[What the exercise asks] Copy out the data exactly as it appears, without a single image.

[Records supplied]
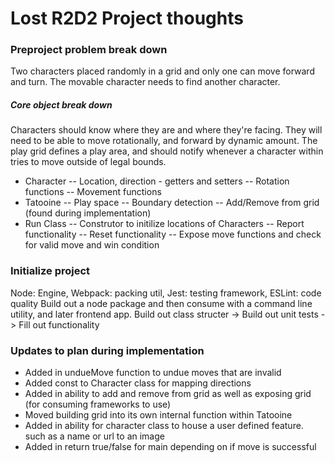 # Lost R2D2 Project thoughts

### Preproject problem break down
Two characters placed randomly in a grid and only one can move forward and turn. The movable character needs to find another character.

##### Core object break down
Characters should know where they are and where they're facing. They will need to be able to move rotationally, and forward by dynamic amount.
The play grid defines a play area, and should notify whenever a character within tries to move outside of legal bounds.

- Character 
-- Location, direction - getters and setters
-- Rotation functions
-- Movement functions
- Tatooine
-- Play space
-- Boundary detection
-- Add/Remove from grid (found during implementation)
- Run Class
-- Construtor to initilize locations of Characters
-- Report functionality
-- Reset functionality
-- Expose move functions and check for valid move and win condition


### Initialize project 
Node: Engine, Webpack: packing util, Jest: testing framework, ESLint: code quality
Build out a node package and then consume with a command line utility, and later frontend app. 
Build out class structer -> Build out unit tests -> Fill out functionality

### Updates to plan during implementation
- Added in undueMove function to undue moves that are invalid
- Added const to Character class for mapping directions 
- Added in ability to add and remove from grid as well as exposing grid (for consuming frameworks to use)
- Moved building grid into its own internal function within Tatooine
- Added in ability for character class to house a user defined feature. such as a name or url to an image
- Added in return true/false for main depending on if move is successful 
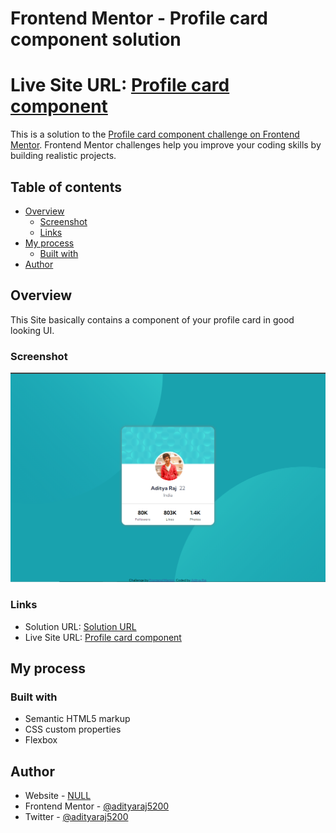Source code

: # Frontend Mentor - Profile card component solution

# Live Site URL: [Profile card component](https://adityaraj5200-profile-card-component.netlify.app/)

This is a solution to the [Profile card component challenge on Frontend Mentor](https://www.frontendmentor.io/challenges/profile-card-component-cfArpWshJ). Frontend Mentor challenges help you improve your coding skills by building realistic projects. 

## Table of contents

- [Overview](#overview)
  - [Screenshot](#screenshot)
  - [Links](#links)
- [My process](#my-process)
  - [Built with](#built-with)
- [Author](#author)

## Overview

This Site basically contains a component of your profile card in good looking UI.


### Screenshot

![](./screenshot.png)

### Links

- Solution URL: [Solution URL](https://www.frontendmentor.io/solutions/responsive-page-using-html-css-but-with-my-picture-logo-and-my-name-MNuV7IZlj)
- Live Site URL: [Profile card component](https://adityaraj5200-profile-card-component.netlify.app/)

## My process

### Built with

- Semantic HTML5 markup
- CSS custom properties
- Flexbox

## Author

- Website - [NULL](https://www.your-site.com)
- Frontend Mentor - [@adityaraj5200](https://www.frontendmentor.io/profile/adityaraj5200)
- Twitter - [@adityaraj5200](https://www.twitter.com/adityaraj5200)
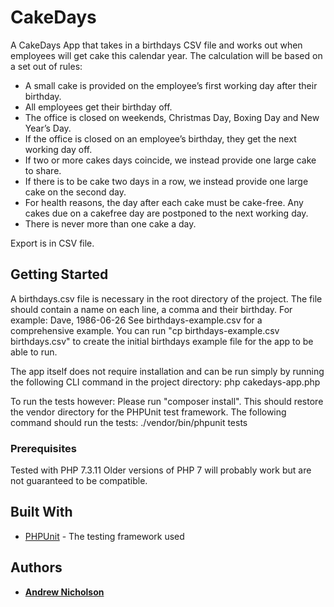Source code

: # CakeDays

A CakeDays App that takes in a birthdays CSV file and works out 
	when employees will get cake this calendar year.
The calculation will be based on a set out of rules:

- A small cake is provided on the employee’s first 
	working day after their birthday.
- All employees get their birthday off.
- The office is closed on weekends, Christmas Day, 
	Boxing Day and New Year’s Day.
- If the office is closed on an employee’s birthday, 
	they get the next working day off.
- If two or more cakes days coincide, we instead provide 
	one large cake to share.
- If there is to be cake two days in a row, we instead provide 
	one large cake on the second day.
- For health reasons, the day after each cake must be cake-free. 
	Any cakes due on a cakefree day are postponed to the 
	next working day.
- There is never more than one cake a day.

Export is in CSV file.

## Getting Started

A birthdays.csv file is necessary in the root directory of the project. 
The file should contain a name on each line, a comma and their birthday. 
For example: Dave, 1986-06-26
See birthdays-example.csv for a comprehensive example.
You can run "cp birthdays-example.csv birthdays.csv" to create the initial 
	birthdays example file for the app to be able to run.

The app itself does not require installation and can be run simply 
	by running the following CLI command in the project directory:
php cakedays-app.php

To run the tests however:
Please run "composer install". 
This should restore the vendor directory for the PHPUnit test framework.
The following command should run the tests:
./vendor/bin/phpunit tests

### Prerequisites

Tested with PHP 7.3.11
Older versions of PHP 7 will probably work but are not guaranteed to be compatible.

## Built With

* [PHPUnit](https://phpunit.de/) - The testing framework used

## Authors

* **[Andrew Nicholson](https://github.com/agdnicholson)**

[Solution for this exercise]
 # Lost R2D2 Project thoughts

### Preproject problem break down
Two characters placed randomly in a grid and only one can move forward and turn. The movable character needs to find another character.

##### Core object break down
Characters should know where they are and where they're facing. They will need to be able to move rotationally, and forward by dynamic amount.
The play grid defines a play area, and should notify whenever a character within tries to move outside of legal bounds.

- Character 
-- Location, direction - getters and setters
-- Rotation functions
-- Movement functions
- Tatooine
-- Play space
-- Boundary detection
-- Add/Remove from grid (found during implementation)
- Run Class
-- Construtor to initilize locations of Characters
-- Report functionality
-- Reset functionality
-- Expose move functions and check for valid move and win condition


### Initialize project 
Node: Engine, Webpack: packing util, Jest: testing framework, ESLint: code quality
Build out a node package and then consume with a command line utility, and later frontend app. 
Build out class structer -> Build out unit tests -> Fill out functionality

### Updates to plan during implementation
- Added in undueMove function to undue moves that are invalid
- Added const to Character class for mapping directions 
- Added in ability to add and remove from grid as well as exposing grid (for consuming frameworks to use)
- Moved building grid into its own internal function within Tatooine
- Added in ability for character class to house a user defined feature. such as a name or url to an image
- Added in return true/false for main depending on if move is successful 
Source code

: # Frontend Mentor - Profile card component solution

# Live Site URL: [Profile card component](https://adityaraj5200-profile-card-component.netlify.app/)

This is a solution to the [Profile card component challenge on Frontend Mentor](https://www.frontendmentor.io/challenges/profile-card-component-cfArpWshJ). Frontend Mentor challenges help you improve your coding skills by building realistic projects. 

## Table of contents

- [Overview](#overview)
  - [Screenshot](#screenshot)
  - [Links](#links)
- [My process](#my-process)
  - [Built with](#built-with)
- [Author](#author)

## Overview

This Site basically contains a component of your profile card in good looking UI.


### Screenshot

![](./screenshot.png)

### Links

- Solution URL: [Solution URL](https://www.frontendmentor.io/solutions/responsive-page-using-html-css-but-with-my-picture-logo-and-my-name-MNuV7IZlj)
- Live Site URL: [Profile card component](https://adityaraj5200-profile-card-component.netlify.app/)

## My process

### Built with

- Semantic HTML5 markup
- CSS custom properties
- Flexbox

## Author

- Website - [NULL](https://www.your-site.com)
- Frontend Mentor - [@adityaraj5200](https://www.frontendmentor.io/profile/adityaraj5200)
- Twitter - [@adityaraj5200](https://www.twitter.com/adityaraj5200)
Source code

: # CakeDays

A CakeDays App that takes in a birthdays CSV file and works out 
	when employees will get cake this calendar year.
The calculation will be based on a set out of rules:

- A small cake is provided on the employee’s first 
	working day after their birthday.
- All employees get their birthday off.
- The office is closed on weekends, Christmas Day, 
	Boxing Day and New Year’s Day.
- If the office is closed on an employee’s birthday, 
	they get the next working day off.
- If two or more cakes days coincide, we instead provide 
	one large cake to share.
- If there is to be cake two days in a row, we instead provide 
	one large cake on the second day.
- For health reasons, the day after each cake must be cake-free. 
	Any cakes due on a cakefree day are postponed to the 
	next working day.
- There is never more than one cake a day.

Export is in CSV file.

## Getting Started

A birthdays.csv file is necessary in the root directory of the project. 
The file should contain a name on each line, a comma and their birthday. 
For example: Dave, 1986-06-26
See birthdays-example.csv for a comprehensive example.
You can run "cp birthdays-example.csv birthdays.csv" to create the initial 
	birthdays example file for the app to be able to run.

The app itself does not require installation and can be run simply 
	by running the following CLI command in the project directory:
php cakedays-app.php

To run the tests however:
Please run "composer install". 
This should restore the vendor directory for the PHPUnit test framework.
The following command should run the tests:
./vendor/bin/phpunit tests

### Prerequisites

Tested with PHP 7.3.11
Older versions of PHP 7 will probably work but are not guaranteed to be compatible.

## Built With

* [PHPUnit](https://phpunit.de/) - The testing framework used

## Authors

* **[Andrew Nicholson](https://github.com/agdnicholson)**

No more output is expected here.